The financial burden is equally severe. Governments spend billions annually on policing, court proceedings, prison systems, and “integration programs” designed to mitigate these problems. Resources that could strengthen education, healthcare, or housing are instead consumed by the fallout of uncontrolled migration and its criminal consequences.

The rise of organized crime networks involving migrants further destabilizes communities. From drug trafficking in the Netherlands to clan-based criminality in Sweden and Germany, entire urban areas risk becoming semi-lawless, eroding the rule of law.

Responsibility of governments and elites

Ultimately, responsibility does not lie solely with migrants who commit crimes. Western governments and elites bear enormous responsibility for designing and maintaining policies that created the conditions for overrepresentation. By opening borders without adequate controls, by refusing to vet migrants for criminal pasts, and by insisting that all cultures are “equally compatible” with Western systems, policymakers have produced a predictable security crisis.

The failure is twofold:

  1. Migrants who refuse to adapt to the laws and norms of their host societies.
  2. Governments that actively invited mass migration without realistic strategies for integration.

This is not an accidental byproduct of globalization but the consequence of deliberate political decisions.

Toward realistic solutions

If Western societies are to address migrant overrepresentation in crime, several steps are essential:

  • Transparency in statistics: Governments must stop censoring or hiding data about crime and migration. Citizens have the right to know the true scale of the problem.
  • Stricter immigration controls: Selective immigration policies, as practiced in countries like Japan, drastically reduce criminal risks. Migration from regions with high crime correlation must be tightly limited.
  • Deportation of criminal migrants: Migrants who commit crimes, especially serious or violent ones, should lose their right to residence and face deportation. Anything less sends a message of impunity.
  • Challenging cultural relativism: Western societies must reject the ideology that all cultural practices are equal. Honor-based violence, patriarchal domination, and hostility toward women’s rights must be recognized as incompatible with liberal democracy.

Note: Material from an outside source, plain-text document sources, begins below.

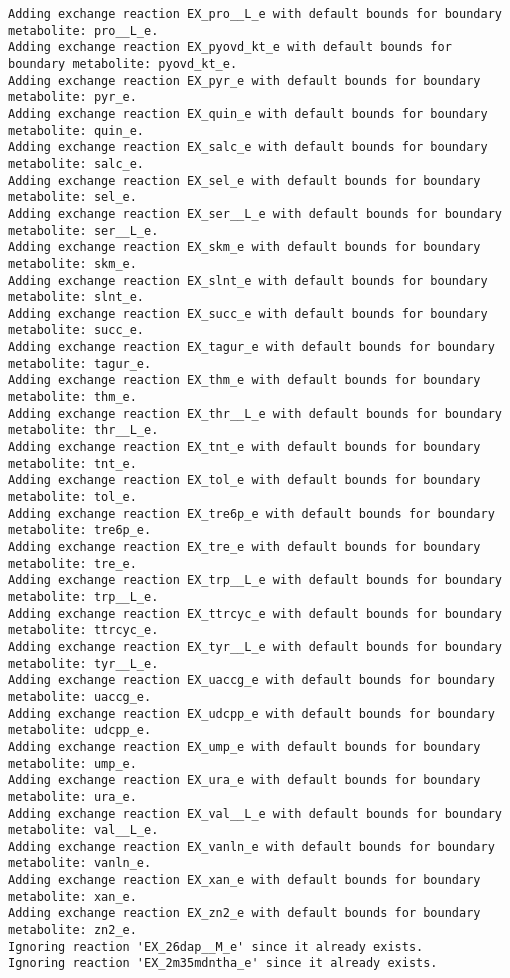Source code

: \documentclass[
  letterpaper,
  DIV=11,
  numbers=noendperiod]{scrartcl}
\begin{document}
\begin{verbatim}
Adding exchange reaction EX_pro__L_e with default bounds for boundary metabolite: pro__L_e.
Adding exchange reaction EX_pyovd_kt_e with default bounds for boundary metabolite: pyovd_kt_e.
Adding exchange reaction EX_pyr_e with default bounds for boundary metabolite: pyr_e.
Adding exchange reaction EX_quin_e with default bounds for boundary metabolite: quin_e.
Adding exchange reaction EX_salc_e with default bounds for boundary metabolite: salc_e.
Adding exchange reaction EX_sel_e with default bounds for boundary metabolite: sel_e.
Adding exchange reaction EX_ser__L_e with default bounds for boundary metabolite: ser__L_e.
Adding exchange reaction EX_skm_e with default bounds for boundary metabolite: skm_e.
Adding exchange reaction EX_slnt_e with default bounds for boundary metabolite: slnt_e.
Adding exchange reaction EX_succ_e with default bounds for boundary metabolite: succ_e.
Adding exchange reaction EX_tagur_e with default bounds for boundary metabolite: tagur_e.
Adding exchange reaction EX_thm_e with default bounds for boundary metabolite: thm_e.
Adding exchange reaction EX_thr__L_e with default bounds for boundary metabolite: thr__L_e.
Adding exchange reaction EX_tnt_e with default bounds for boundary metabolite: tnt_e.
Adding exchange reaction EX_tol_e with default bounds for boundary metabolite: tol_e.
Adding exchange reaction EX_tre6p_e with default bounds for boundary metabolite: tre6p_e.
Adding exchange reaction EX_tre_e with default bounds for boundary metabolite: tre_e.
Adding exchange reaction EX_trp__L_e with default bounds for boundary metabolite: trp__L_e.
Adding exchange reaction EX_ttrcyc_e with default bounds for boundary metabolite: ttrcyc_e.
Adding exchange reaction EX_tyr__L_e with default bounds for boundary metabolite: tyr__L_e.
Adding exchange reaction EX_uaccg_e with default bounds for boundary metabolite: uaccg_e.
Adding exchange reaction EX_udcpp_e with default bounds for boundary metabolite: udcpp_e.
Adding exchange reaction EX_ump_e with default bounds for boundary metabolite: ump_e.
Adding exchange reaction EX_ura_e with default bounds for boundary metabolite: ura_e.
Adding exchange reaction EX_val__L_e with default bounds for boundary metabolite: val__L_e.
Adding exchange reaction EX_vanln_e with default bounds for boundary metabolite: vanln_e.
Adding exchange reaction EX_xan_e with default bounds for boundary metabolite: xan_e.
Adding exchange reaction EX_zn2_e with default bounds for boundary metabolite: zn2_e.
Ignoring reaction 'EX_26dap__M_e' since it already exists.
Ignoring reaction 'EX_2m35mdntha_e' since it already exists.

\end{verbatim}
\end{document}
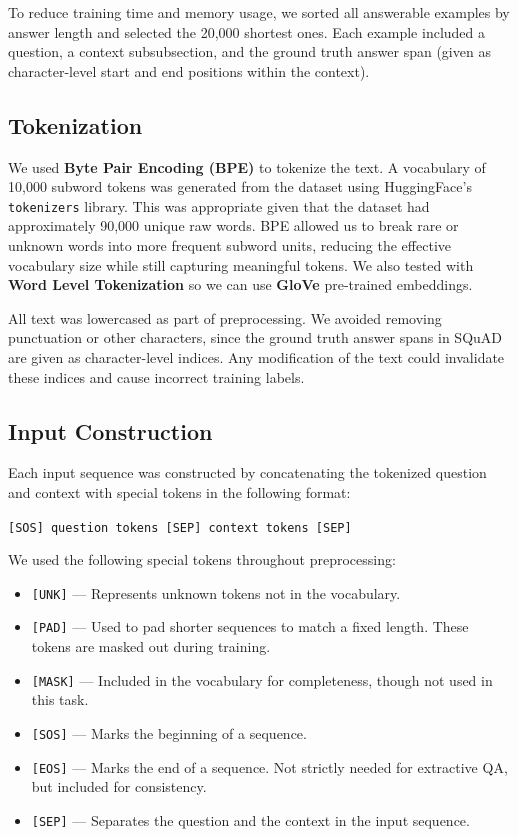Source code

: \documentclass[runningheads]{llncs}
\begin{document}
To reduce training time and memory usage, we sorted all answerable examples by answer length and selected the 20,000 shortest ones. Each example included a question, a context subsubsection, and the ground truth answer span (given as character-level start and end positions within the context).

\subsection{Tokenization}

We used \textbf{Byte Pair Encoding (BPE)} to tokenize the text. A vocabulary of 10,000 subword tokens was generated from the dataset using HuggingFace's \texttt{tokenizers} library. This was appropriate given that the dataset had approximately 90,000 unique raw words. BPE allowed us to break rare or unknown words into more frequent subword units, reducing the effective vocabulary size while still capturing meaningful tokens. We also tested with \textbf{Word Level Tokenization} so we can use \textbf{GloVe} pre-trained embeddings.
\\
\par

All text was lowercased as part of preprocessing. We avoided removing punctuation or other characters, since the ground truth answer spans in SQuAD are given as character-level indices. Any modification of the text could invalidate these indices and cause incorrect training labels.

\subsection{Input Construction}

Each input sequence was constructed by concatenating the tokenized question and context with special tokens in the following format:

\texttt{[SOS] question tokens [SEP] context tokens [SEP]}

We used the following special tokens throughout preprocessing:
\begin{itemize}
    \item \texttt{[UNK]} --- Represents unknown tokens not in the vocabulary.
    \item \texttt{[PAD]} --- Used to pad shorter sequences to match a fixed length. These tokens are masked out during training.
    \item \texttt{[MASK]} --- Included in the vocabulary for completeness, though not used in this task.
    \item \texttt{[SOS]} --- Marks the beginning of a sequence.
    \item \texttt{[EOS]} --- Marks the end of a sequence. Not strictly needed for extractive QA, but included for consistency.
    \item \texttt{[SEP]} --- Separates the question and the context in the input sequence.
\end{itemize}
\end{document}
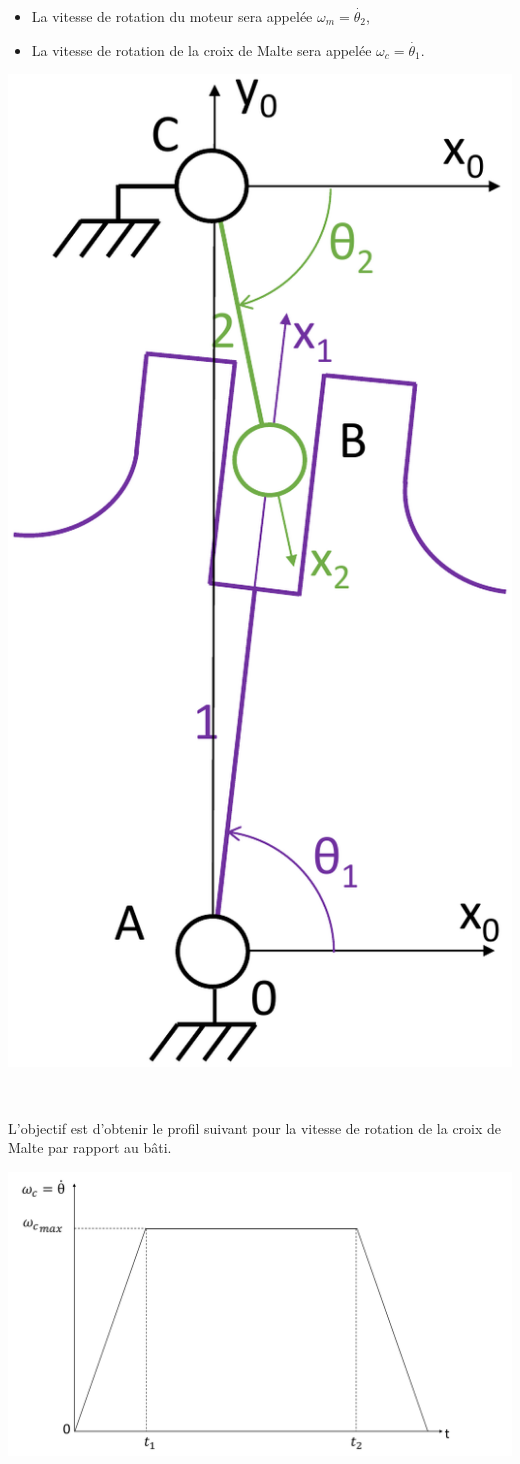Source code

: \begin{itemize}
 \item La vitesse de rotation du moteur sera appelée $\omega_m=\dot{\theta_2}$,
 \item La vitesse de rotation de la croix de Malte sera appelée $\omega_c=\dot{\theta_1}$.
\end{itemize}

\begin{center}
 \includegraphics[width=0.3\linewidth]{img/Capsuleuse_cinematique}
\end{center}


~\

L'objectif est d'obtenir le profil suivant pour la vitesse de rotation de la croix de Malte par rapport au bâti.

\begin{center}
 \includegraphics[width=0.6\linewidth]{img/Capsuleuse_profil}
\end{center}


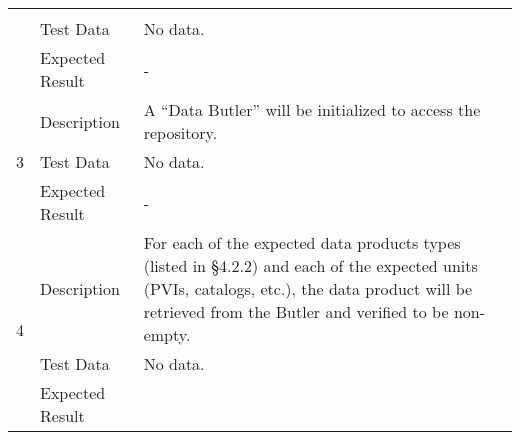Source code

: \begin{longtable}[]{p{1.3cm}p{2cm}p{13cm}}
\begin{minipage}[t]{13cm}
{\vspace{\dp0}
} \end{minipage} \\ \cline{2-3}
& Test Data & 
\begin{minipage}[t]{13cm}{\footnotesize

No data. 
\vspace{\dp0}

} \end{minipage} \\ \cline{2-3}
& Expected Result &

\begin{minipage}[t]{13cm}{\footnotesize
-
\vspace{\dp0}
} \end{minipage} 


\\ \midrule



\multirow{3}{*}{ 3 } & Description &
\begin{minipage}[t]{13cm}{\footnotesize
A ``Data Butler'' will be initialized to access the repository.
 
\vspace{\dp0}
} \end{minipage} \\ \cline{2-3}
& Test Data & 
\begin{minipage}[t]{13cm}{\footnotesize

No data. 
\vspace{\dp0}

} \end{minipage} \\ \cline{2-3}
& Expected Result &

\begin{minipage}[t]{13cm}{\footnotesize
-
\vspace{\dp0}
} \end{minipage} 


\\ \midrule



\multirow{3}{*}{ 4 } & Description &
\begin{minipage}[t]{13cm}{\footnotesize
For each of the expected data products types (listed in §4.2.2) and each
of the expected units (PVIs, catalogs, etc.), the data product will be
retrieved from the Butler and verified to be non-empty.
 
\vspace{\dp0}
} \end{minipage} \\ \cline{2-3}
& Test Data & 
\begin{minipage}[t]{13cm}{\footnotesize

No data. 
\vspace{\dp0}

} \end{minipage} \\ \cline{2-3}
& Expected Result &


\end{longtable}
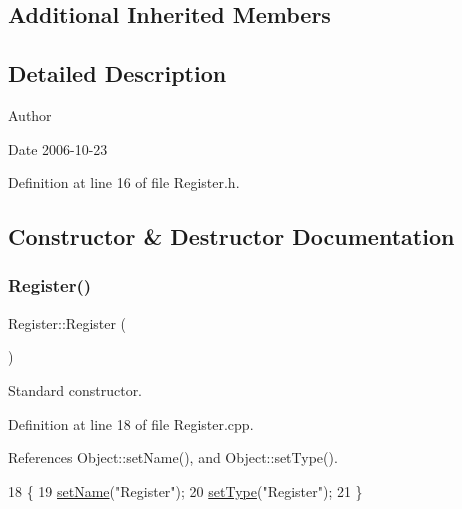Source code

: \subsection*{Additional Inherited Members}


\subsection{Detailed Description}
\begin{DoxyAuthor}{Author}

\end{DoxyAuthor}
\begin{DoxyDate}{Date}
2006-\/10-\/23 
\end{DoxyDate}


Definition at line 16 of file Register.\+h.



\subsection{Constructor \& Destructor Documentation}
\mbox{\label{classRegister_a669b96861697fb8c04bce79f04390c66}} 
\subsubsection{\texorpdfstring{Register()}{Register()}}
{\footnotesize\ttfamily Register\+::\+Register (\begin{DoxyParamCaption}{ }\end{DoxyParamCaption})}



Standard constructor. 



Definition at line 18 of file Register.\+cpp.



References Object\+::set\+Name(), and Object\+::set\+Type().


\begin{DoxyCode}
18                      \{
19   \hyperlink{classObject_ae30fea75683c2d149b6b6d17c09ecd0c}{setName}(\textcolor{stringliteral}{"Register"});
20   \hyperlink{classObject_aae534cc9d982bcb9b99fd505f2e103a5}{setType}(\textcolor{stringliteral}{"Register"});
21 \}
\end{DoxyCode}
\mbox{\label{classRegister_a27490bda19cd4bd6ca09b48a795fc060}} 
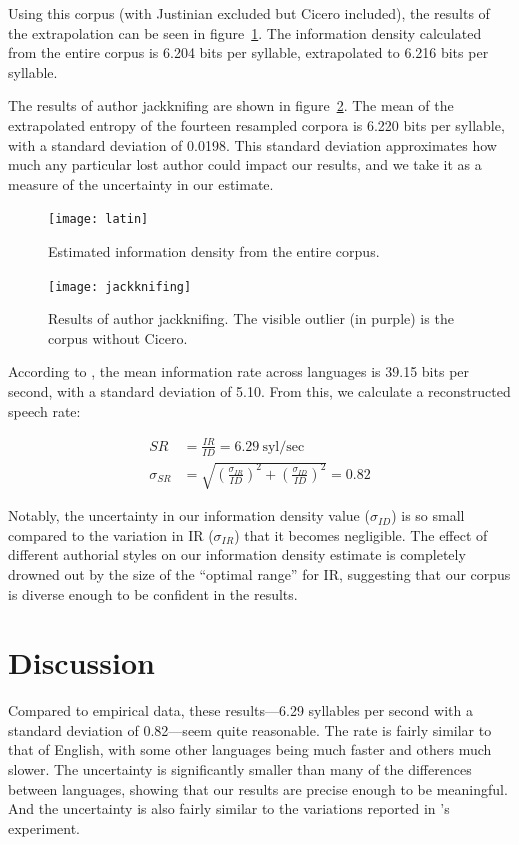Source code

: \documentclass[12pt,twoside]{article}
\begin{document}
Using this corpus (with Justinian excluded but Cicero included), the results of the extrapolation can be seen in figure~\ref{fig:results}. The information density calculated from the entire corpus is 6.204 bits per syllable, extrapolated to 6.216 bits per syllable.

The results of author jackknifing are shown in figure~\ref{fig:jackknifing}. The mean of the extrapolated entropy of the fourteen resampled corpora is 6.220 bits per syllable, with a standard deviation of 0.0198. This standard deviation approximates how much any particular lost author could impact our results, and we take it as a measure of the uncertainty in our estimate.

\begin{figure}[h]
\centering
\noindent\texttt{[image: latin]}
\caption{Estimated information density from the entire corpus.}
\label{fig:results}
\end{figure}

\begin{figure}[h]
\centering
\noindent\texttt{[image: jackknifing]}
\caption{Results of author jackknifing. The visible outlier (in purple) is the corpus without Cicero.}
\label{fig:jackknifing}
\end{figure}

According to \citet{coupé}, the mean information rate across languages is 39.15 bits per second, with a standard deviation of 5.10. From this, we calculate a reconstructed speech rate:

\begin{align}
SR &= \frac{IR}{ID} = 6.29\:\textrm{syl/sec} \\
\sigma_{SR} &= \sqrt{\left(\frac{\sigma_{IR}}{ID}\right)^2 + \left(\frac{\sigma_{ID}}{ID}\right)^2} = 0.82
\end{align}

Notably, the uncertainty in our information density value (\(\sigma_{ID}\)) is so small compared to the variation in IR (\(\sigma_{IR}\)) that it becomes negligible. The effect of different authorial styles on our information density estimate is completely drowned out by the size of the ``optimal range'' for IR, suggesting that our corpus is diverse enough to be confident in the results.

\section{Discussion}
\label{sec:disc}

Compared to  empirical data, these results---6.29 syllables per second with a standard deviation of 0.82---seem quite reasonable. The rate is fairly similar to that of English, with some other languages being much faster and others much slower. The uncertainty is significantly smaller than many of the differences between languages, showing that our results are precise enough to be meaningful. And the uncertainty is also fairly similar to the variations reported in \citeauthor{coupé}'s experiment.
\end{document}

Without such measures, the trajectory is clear: rising crime, growing mistrust, and weakening social cohesion.

A reckoning long overdue

Not all migrants are criminals, and many contribute positively to Western societies. But refusing to acknowledge overrepresentation because “not everyone is guilty” is intellectually dishonest and politically reckless. Statistical overrepresentation means that even if only a minority are offenders, their impact on society is vastly disproportionate.

The evidence from the Netherlands, Sweden, Germany, France, and the UK is conclusive: migrants, particularly from Islamic-majority regions, are overrepresented in crime. Governments have known this for years, yet have deliberately avoided addressing it. The result is a society where ordinary citizens pay the price in insecurity, fear, and financial cost.

A reckoning is overdue. Western nations must decide whether to continue down the path of denial and destabilization, or to reclaim control of their borders, their justice systems, and their cultural integrity. Only by facing reality can they secure a stable and safe future.